Directions - Nothing in the listing may be skipped; repeat it all exactly.

Data to process -
^^^^^^^^

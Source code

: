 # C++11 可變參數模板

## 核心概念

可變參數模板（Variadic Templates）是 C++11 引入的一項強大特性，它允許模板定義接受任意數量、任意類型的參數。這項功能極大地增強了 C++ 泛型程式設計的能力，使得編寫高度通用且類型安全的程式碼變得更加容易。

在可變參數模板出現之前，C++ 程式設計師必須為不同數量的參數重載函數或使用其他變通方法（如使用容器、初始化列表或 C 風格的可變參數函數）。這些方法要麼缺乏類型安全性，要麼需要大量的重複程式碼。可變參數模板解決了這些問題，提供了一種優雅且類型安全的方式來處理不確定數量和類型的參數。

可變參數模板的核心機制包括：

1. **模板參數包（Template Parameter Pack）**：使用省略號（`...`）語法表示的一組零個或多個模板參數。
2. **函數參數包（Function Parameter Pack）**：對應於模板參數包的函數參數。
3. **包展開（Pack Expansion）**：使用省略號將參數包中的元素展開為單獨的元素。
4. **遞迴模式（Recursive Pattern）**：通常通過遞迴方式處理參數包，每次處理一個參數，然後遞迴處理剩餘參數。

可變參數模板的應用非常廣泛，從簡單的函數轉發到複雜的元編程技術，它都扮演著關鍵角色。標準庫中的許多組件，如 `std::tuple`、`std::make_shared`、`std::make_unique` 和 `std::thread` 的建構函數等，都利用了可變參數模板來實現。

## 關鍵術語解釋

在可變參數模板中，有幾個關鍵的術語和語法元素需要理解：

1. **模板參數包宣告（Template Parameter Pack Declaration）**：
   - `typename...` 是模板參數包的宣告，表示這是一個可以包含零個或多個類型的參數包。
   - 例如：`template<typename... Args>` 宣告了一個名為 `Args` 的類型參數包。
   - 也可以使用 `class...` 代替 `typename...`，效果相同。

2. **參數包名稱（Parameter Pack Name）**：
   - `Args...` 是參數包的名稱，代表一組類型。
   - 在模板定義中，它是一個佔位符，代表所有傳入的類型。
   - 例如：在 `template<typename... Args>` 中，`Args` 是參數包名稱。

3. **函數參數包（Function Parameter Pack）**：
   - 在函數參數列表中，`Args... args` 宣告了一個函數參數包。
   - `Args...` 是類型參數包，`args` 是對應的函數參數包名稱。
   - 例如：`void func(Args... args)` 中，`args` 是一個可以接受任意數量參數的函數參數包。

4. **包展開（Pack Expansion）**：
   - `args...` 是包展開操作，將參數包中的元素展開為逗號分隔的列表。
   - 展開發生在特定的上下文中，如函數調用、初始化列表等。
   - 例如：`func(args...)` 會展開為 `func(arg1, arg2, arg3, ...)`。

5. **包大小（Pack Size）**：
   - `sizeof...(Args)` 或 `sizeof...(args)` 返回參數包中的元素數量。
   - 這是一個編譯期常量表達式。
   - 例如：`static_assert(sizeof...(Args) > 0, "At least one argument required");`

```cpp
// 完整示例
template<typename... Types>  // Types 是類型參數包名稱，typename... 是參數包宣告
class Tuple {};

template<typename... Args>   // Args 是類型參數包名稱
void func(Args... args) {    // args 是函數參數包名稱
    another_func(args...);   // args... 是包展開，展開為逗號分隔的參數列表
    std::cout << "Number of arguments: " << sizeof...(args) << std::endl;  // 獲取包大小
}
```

^^^^^^^^

Solution for this problem -
Source code

: # C++11 可變參數模板

## 核心概念

可變參數模板（Variadic Templates）是 C++11 引入的一項強大特性，它允許模板定義接受任意數量、任意類型的參數。這項功能極大地增強了 C++ 泛型程式設計的能力，使得編寫高度通用且類型安全的程式碼變得更加容易。

在可變參數模板出現之前，C++ 程式設計師必須為不同數量的參數重載函數或使用其他變通方法（如使用容器、初始化列表或 C 風格的可變參數函數）。這些方法要麼缺乏類型安全性，要麼需要大量的重複程式碼。可變參數模板解決了這些問題，提供了一種優雅且類型安全的方式來處理不確定數量和類型的參數。

可變參數模板的核心機制包括：

1. **模板參數包（Template Parameter Pack）**：使用省略號（`...`）語法表示的一組零個或多個模板參數。
2. **函數參數包（Function Parameter Pack）**：對應於模板參數包的函數參數。
3. **包展開（Pack Expansion）**：使用省略號將參數包中的元素展開為單獨的元素。
4. **遞迴模式（Recursive Pattern）**：通常通過遞迴方式處理參數包，每次處理一個參數，然後遞迴處理剩餘參數。

可變參數模板的應用非常廣泛，從簡單的函數轉發到複雜的元編程技術，它都扮演著關鍵角色。標準庫中的許多組件，如 `std::tuple`、`std::make_shared`、`std::make_unique` 和 `std::thread` 的建構函數等，都利用了可變參數模板來實現。

## 關鍵術語解釋

在可變參數模板中，有幾個關鍵的術語和語法元素需要理解：

1. **模板參數包宣告（Template Parameter Pack Declaration）**：
   - `typename...` 是模板參數包的宣告，表示這是一個可以包含零個或多個類型的參數包。
   - 例如：`template<typename... Args>` 宣告了一個名為 `Args` 的類型參數包。
   - 也可以使用 `class...` 代替 `typename...`，效果相同。

2. **參數包名稱（Parameter Pack Name）**：
   - `Args...` 是參數包的名稱，代表一組類型。
   - 在模板定義中，它是一個佔位符，代表所有傳入的類型。
   - 例如：在 `template<typename... Args>` 中，`Args` 是參數包名稱。

3. **函數參數包（Function Parameter Pack）**：
   - 在函數參數列表中，`Args... args` 宣告了一個函數參數包。
   - `Args...` 是類型參數包，`args` 是對應的函數參數包名稱。
   - 例如：`void func(Args... args)` 中，`args` 是一個可以接受任意數量參數的函數參數包。

4. **包展開（Pack Expansion）**：
   - `args...` 是包展開操作，將參數包中的元素展開為逗號分隔的列表。
   - 展開發生在特定的上下文中，如函數調用、初始化列表等。
   - 例如：`func(args...)` 會展開為 `func(arg1, arg2, arg3, ...)`。

5. **包大小（Pack Size）**：
   - `sizeof...(Args)` 或 `sizeof...(args)` 返回參數包中的元素數量。
   - 這是一個編譯期常量表達式。
   - 例如：`static_assert(sizeof...(Args) > 0, "At least one argument required");`

```cpp
// 完整示例
template<typename... Types>  // Types 是類型參數包名稱，typename... 是參數包宣告
class Tuple {};

template<typename... Args>   // Args 是類型參數包名稱
void func(Args... args) {    // args 是函數參數包名稱
    another_func(args...);   // args... 是包展開，展開為逗號分隔的參數列表
    std::cout << "Number of arguments: " << sizeof...(args) << std::endl;  // 獲取包大小
}
```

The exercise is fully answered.